Case Description: Two cases were discussed: Case 1 involved a 22-year-old male with severe spinal cord compression, who showed rapid improvement following immediate decompression surgery. Case 2 involved a 20-year-old male with a C3 vertebra dislocation, who underwent delayed decompression surgery three months after injury, resulting in substantial recovery after rehabilitation.

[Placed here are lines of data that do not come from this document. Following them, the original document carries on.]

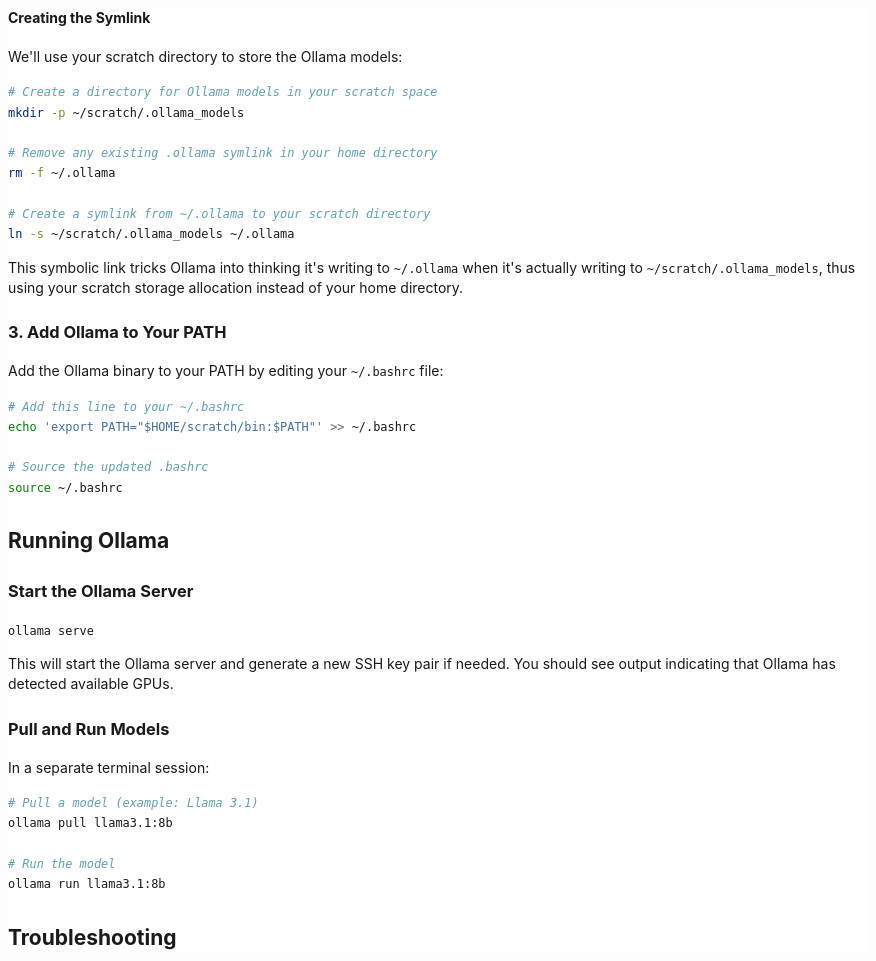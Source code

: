 #### Creating the Symlink

We'll use your scratch directory to store the Ollama models:

```bash
# Create a directory for Ollama models in your scratch space
mkdir -p ~/scratch/.ollama_models

# Remove any existing .ollama symlink in your home directory
rm -f ~/.ollama

# Create a symlink from ~/.ollama to your scratch directory
ln -s ~/scratch/.ollama_models ~/.ollama
```

This symbolic link tricks Ollama into thinking it's writing to `~/.ollama` when it's actually writing to `~/scratch/.ollama_models`, thus using your scratch storage allocation instead of your home directory.


### 3. Add Ollama to Your PATH

Add the Ollama binary to your PATH by editing your `~/.bashrc` file:

```bash
# Add this line to your ~/.bashrc
echo 'export PATH="$HOME/scratch/bin:$PATH"' >> ~/.bashrc

# Source the updated .bashrc
source ~/.bashrc
```

## Running Ollama

### Start the Ollama Server

```bash
ollama serve
```

This will start the Ollama server and generate a new SSH key pair if needed. You should see output indicating that Ollama has detected available GPUs.

### Pull and Run Models

In a separate terminal session:

```bash
# Pull a model (example: Llama 3.1)
ollama pull llama3.1:8b

# Run the model
ollama run llama3.1:8b
```

## Troubleshooting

Discussion: Early decompression surgery, as seen in Case 1, leads to faster recovery by minimizing spinal cord ischemia and preventing further neuronal damage, resulting in significant functional improvement. In contrast, delayed decompression, demonstrated in Case 2, results in slower recovery due to prolonged spinal cord compression, but meaningful improvement is still possible with intensive rehabilitation. The timing of decompression surgery plays a crucial role in recovery outcomes, although patient-specific factors, including injury severity and rehabilitation, also influence the extent of recovery.
Conclusion: Early decompression surgery for subaxial spinal cord injuries generally results in better outcomes, with faster recovery, while late decompression can still provide significant recovery, albeit with a slower trajectory and increased risk of residual deficits.